According to the university's website, Gabor A Somorjai and his research team study the structure, bonding and reactivity of solid-gas, solid-liquid and solid-solid interfaces at the molecular scale. This knowledge is then utilized to understand macroscopic surface phenomena, the rate and product selectivity in multi-path catalytic reactions.
The Somorjai-led research team has found, among other things, that small metal nanoparticles heterogenize homogeneous solution phase catalytic reactions and studies of correlating heterogeneous and enzyme catalytic reactions are in progress.
"Professor Somorjai has nurtured a new generation of leading scientists in the field," the university's website states.
Gábor A. Somorjai was born on 4 May 1935 in Budapest, Hungary. He was a fourth-year chemical engineering student at the Budapest University of Technology when the revolution broke out in 1956. He then left Hungary and emigrated to the United States, where he earned a doctorate in chemistry from the University of California, Berkeley in 1960. In 1962 he became a US citizen.
In 1964, he was appointed Assistant Professor of Chemistry at UC Berkeley, and in 1967 he was promoted to Associate Professor, and in 1972 to Professor. Concurrent with his faculty appointment, he became Faculty Senior Scientist in the Materials Sciences Division, and Group Leader of the Surface Science and Catalysis Program at the Center for Advanced Materials, at the E.O. Lawrence Berkeley National Laboratory.

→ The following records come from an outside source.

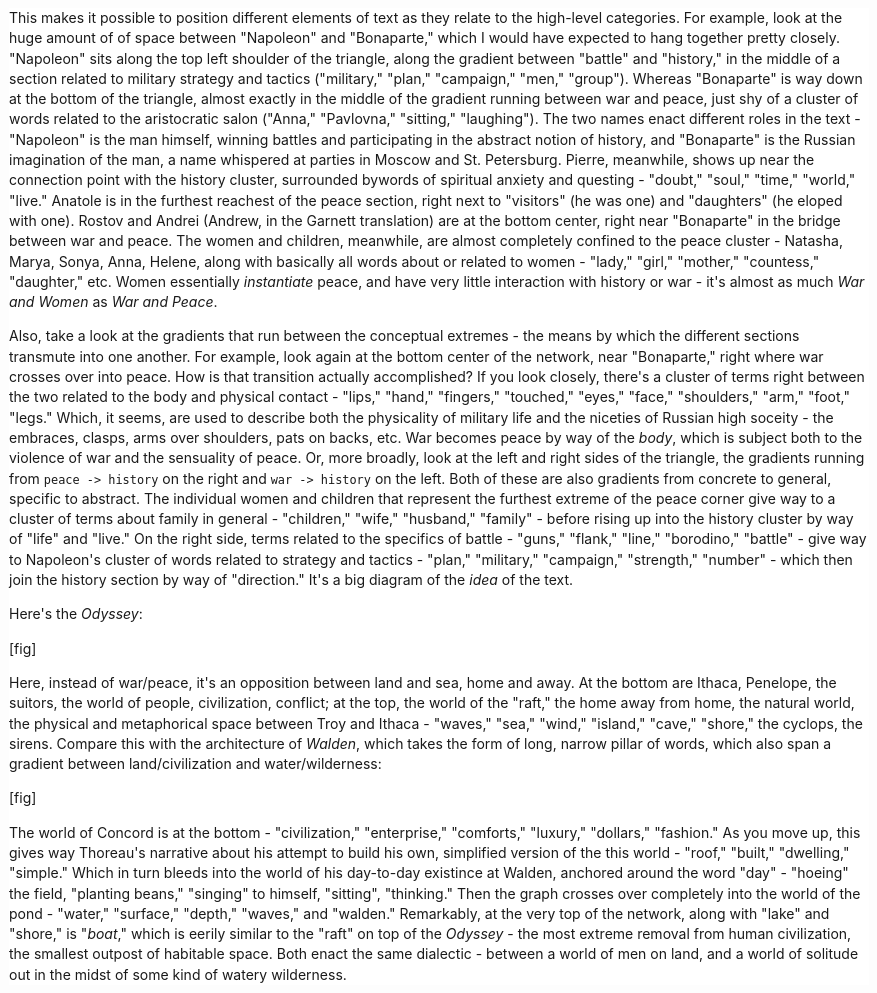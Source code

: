This makes it possible to position different elements of text as they relate to the high-level categories. For example, look at the huge amount of of space between "Napoleon" and "Bonaparte," which I would have expected to hang together pretty closely. "Napoleon" sits along the top left shoulder of the triangle, along the gradient between "battle" and "history," in the middle of a section related to military strategy and tactics ("military," "plan," "campaign," "men," "group"). Whereas "Bonaparte" is way down at the bottom of the triangle, almost exactly in the middle of the gradient running between war and peace, just shy of a cluster of words related to the aristocratic salon ("Anna," "Pavlovna," "sitting," "laughing"). The two names enact different roles in the text - "Napoleon" is the man himself, winning battles and participating in the abstract notion of history, and "Bonaparte" is the Russian imagination of the man, a name whispered at parties in Moscow and St. Petersburg. Pierre, meanwhile, shows up near the connection point with the history cluster, surrounded bywords of spiritual anxiety and questing - "doubt," "soul," "time," "world," "live." Anatole is in the furthest reachest of the peace section, right next to "visitors" (he was one) and "daughters" (he eloped with one). Rostov and Andrei (Andrew, in the Garnett translation) are at the bottom center, right near "Bonaparte" in the bridge between war and peace. The women and children, meanwhile, are almost completely confined to the peace cluster - Natasha, Marya, Sonya, Anna, Helene, along with basically all words about or related to women - "lady," "girl," "mother," "countess," "daughter," etc. Women essentially _instantiate_ peace, and have very little interaction with history or war - it's almost as much _War and Women_ as _War and Peace_.

Also, take a look at the gradients that run between the conceptual extremes - the means by which the different sections transmute into one another. For example, look again at the bottom center of the network, near "Bonaparte," right where war crosses over into peace. How is that transition actually accomplished? If you look closely, there's a cluster of terms right between the two related to the body and physical contact - "lips," "hand," "fingers," "touched," "eyes," "face," "shoulders," "arm," "foot," "legs." Which, it seems, are used to describe both the physicality of military life and the niceties of Russian high soceity - the embraces, clasps, arms over shoulders, pats on backs, etc. War becomes peace by way of the _body_, which is subject both to the violence of war and the sensuality of peace. Or, more broadly, look at the left and right sides of the triangle, the gradients running from `peace -> history` on the right and `war -> history` on the left. Both of these are also gradients from concrete to general, specific to abstract. The individual women and children that represent the furthest extreme of the peace corner give way to a cluster of terms about family in general - "children," "wife," "husband," "family" - before rising up into the history cluster by way of "life" and "live." On the right side, terms related to the specifics of battle - "guns," "flank," "line," "borodino," "battle" - give way to Napoleon's cluster of words related to strategy and tactics - "plan," "military," "campaign," "strength," "number" - which then join the history section by way of "direction." It's a big diagram of the _idea_ of the text.

Here's the _Odyssey_:

[fig]

Here, instead of war/peace, it's an opposition between land and sea, home and away. At the bottom are Ithaca, Penelope, the suitors, the world of people, civilization, conflict; at the top, the world of the "raft," the home away from home, the natural world, the physical and metaphorical space between Troy and Ithaca - "waves," "sea," "wind," "island," "cave," "shore," the cyclops, the sirens. Compare this with the architecture of _Walden_, which takes the form of long, narrow pillar of words, which also span a gradient between land/civilization and water/wilderness:

[fig]

The world of Concord is at the bottom - "civilization," "enterprise," "comforts," "luxury," "dollars," "fashion." As you move up, this gives way Thoreau's narrative about his attempt to build his own, simplified version of the this world - "roof," "built," "dwelling," "simple." Which in turn bleeds into the world of his day-to-day existince at Walden, anchored around the word "day" - "hoeing" the field, "planting beans," "singing" to himself, "sitting", "thinking." Then the graph crosses over completely into the world of the pond - "water," "surface," "depth," "waves," and "walden." Remarkably, at the very top of the network, along with "lake" and "shore," is "_boat_," which is eerily similar to the "raft" on top of the _Odyssey_ - the most extreme removal from human civilization, the smallest outpost of habitable space. Both enact the same dialectic - between a world of men on land, and a world of solitude out in the midst of some kind of watery wilderness.
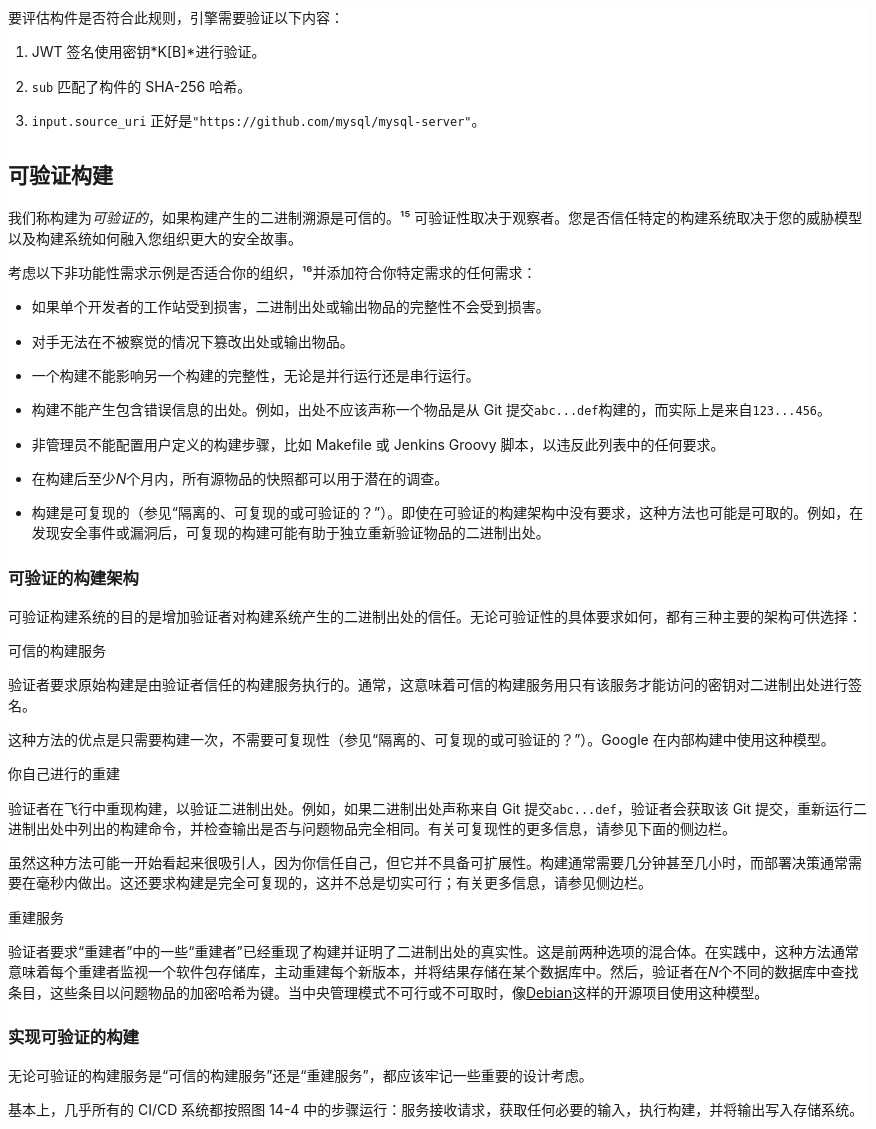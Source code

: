 要评估构件是否符合此规则，引擎需要验证以下内容：

1.  JWT 签名使用密钥*K[B]*进行验证。

1.  `sub` 匹配了构件的 SHA-256 哈希。

1.  `input.source_uri` 正好是`"https://github.com/mysql/mysql-server"`。

## 可验证构建

我们称构建为*可验证的*，如果构建产生的二进制溯源是可信的。¹⁵ 可验证性取决于观察者。您是否信任特定的构建系统取决于您的威胁模型以及构建系统如何融入您组织更大的安全故事。

考虑以下非功能性需求示例是否适合你的组织，¹⁶并添加符合你特定需求的任何需求：

+   如果单个开发者的工作站受到损害，二进制出处或输出物品的完整性不会受到损害。

+   对手无法在不被察觉的情况下篡改出处或输出物品。

+   一个构建不能影响另一个构建的完整性，无论是并行运行还是串行运行。

+   构建不能产生包含错误信息的出处。例如，出处不应该声称一个物品是从 Git 提交`abc...def`构建的，而实际上是来自`123...456`。

+   非管理员不能配置用户定义的构建步骤，比如 Makefile 或 Jenkins Groovy 脚本，以违反此列表中的任何要求。

+   在构建后至少*N*个月内，所有源物品的快照都可以用于潜在的调查。

+   构建是可复现的（参见“隔离的、可复现的或可验证的？”）。即使在可验证的构建架构中没有要求，这种方法也可能是可取的。例如，在发现安全事件或漏洞后，可复现的构建可能有助于独立重新验证物品的二进制出处。

### 可验证的构建架构

可验证构建系统的目的是增加验证者对构建系统产生的二进制出处的信任。无论可验证性的具体要求如何，都有三种主要的架构可供选择：

可信的构建服务

验证者要求原始构建是由验证者信任的构建服务执行的。通常，这意味着可信的构建服务用只有该服务才能访问的密钥对二进制出处进行签名。

这种方法的优点是只需要构建一次，不需要可复现性（参见“隔离的、可复现的或可验证的？”）。Google 在内部构建中使用这种模型。

你自己进行的重建

验证者在飞行中重现构建，以验证二进制出处。例如，如果二进制出处声称来自 Git 提交`abc...def`，验证者会获取该 Git 提交，重新运行二进制出处中列出的构建命令，并检查输出是否与问题物品完全相同。有关可复现性的更多信息，请参见下面的侧边栏。

虽然这种方法可能一开始看起来很吸引人，因为你信任自己，但它并不具备可扩展性。构建通常需要几分钟甚至几小时，而部署决策通常需要在毫秒内做出。这还要求构建是完全可复现的，这并不总是切实可行；有关更多信息，请参见侧边栏。

重建服务

验证者要求“重建者”中的一些“重建者”已经重现了构建并证明了二进制出处的真实性。这是前两种选项的混合体。在实践中，这种方法通常意味着每个重建者监视一个软件包存储库，主动重建每个新版本，并将结果存储在某个数据库中。然后，验证者在*N*个不同的数据库中查找条目，这些条目以问题物品的加密哈希为键。当中央管理模式不可行或不可取时，像[Debian](https://oreil.ly/zNZ7G)这样的开源项目使用这种模型。

### 实现可验证的构建

无论可验证的构建服务是“可信的构建服务”还是“重建服务”，都应该牢记一些重要的设计考虑。

基本上，几乎所有的 CI/CD 系统都按照图 14-4 中的步骤运行：服务接收请求，获取任何必要的输入，执行构建，并将输出写入存储系统。
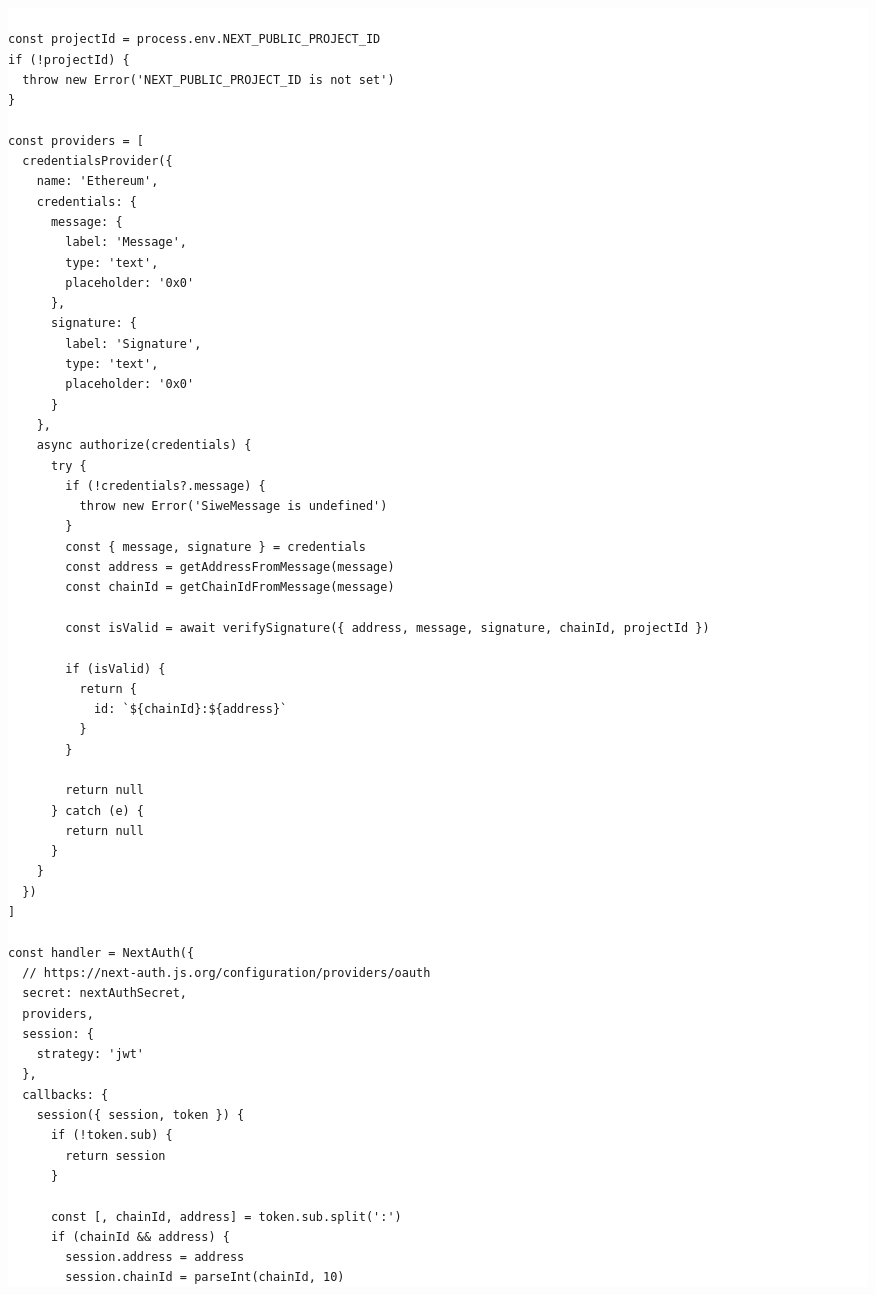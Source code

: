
 ```

const projectId = process.env.NEXT_PUBLIC_PROJECT_ID
if (!projectId) {
  throw new Error('NEXT_PUBLIC_PROJECT_ID is not set')
}

const providers = [
  credentialsProvider({
    name: 'Ethereum',
    credentials: {
      message: {
        label: 'Message',
        type: 'text',
        placeholder: '0x0'
      },
      signature: {
        label: 'Signature',
        type: 'text',
        placeholder: '0x0'
      }
    },
    async authorize(credentials) {
      try {
        if (!credentials?.message) {
          throw new Error('SiweMessage is undefined')
        }
        const { message, signature } = credentials
        const address = getAddressFromMessage(message)
        const chainId = getChainIdFromMessage(message)

        const isValid = await verifySignature({ address, message, signature, chainId, projectId })

        if (isValid) {
          return {
            id: `${chainId}:${address}`
          }
        }

        return null
      } catch (e) {
        return null
      }
    }
  })
]

const handler = NextAuth({
  // https://next-auth.js.org/configuration/providers/oauth
  secret: nextAuthSecret,
  providers,
  session: {
    strategy: 'jwt'
  },
  callbacks: {
    session({ session, token }) {
      if (!token.sub) {
        return session
      }

      const [, chainId, address] = token.sub.split(':')
      if (chainId && address) {
        session.address = address
        session.chainId = parseInt(chainId, 10)
```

Somorjai has taught more than 130 doctoral students and 250 postdoctoral fellows at the university. He is the author of more than 1200 scientific publications in the fields of surface chemistry, heterogeneous catalysis and solid state chemistry. He has also written four textbooks on surface chemistry: Principles of Surface Chemistry, Chemistry in Two Dimensions: Surfaces, Introduction to Surface Chemistry and Catalysis, and Adsorbed Monolayers on Solid Surfaces.
Somorjai's scientific work has been recognized with numerous awards, the Enrico Fermi Presidential Award being one of the most prestigious in the long line.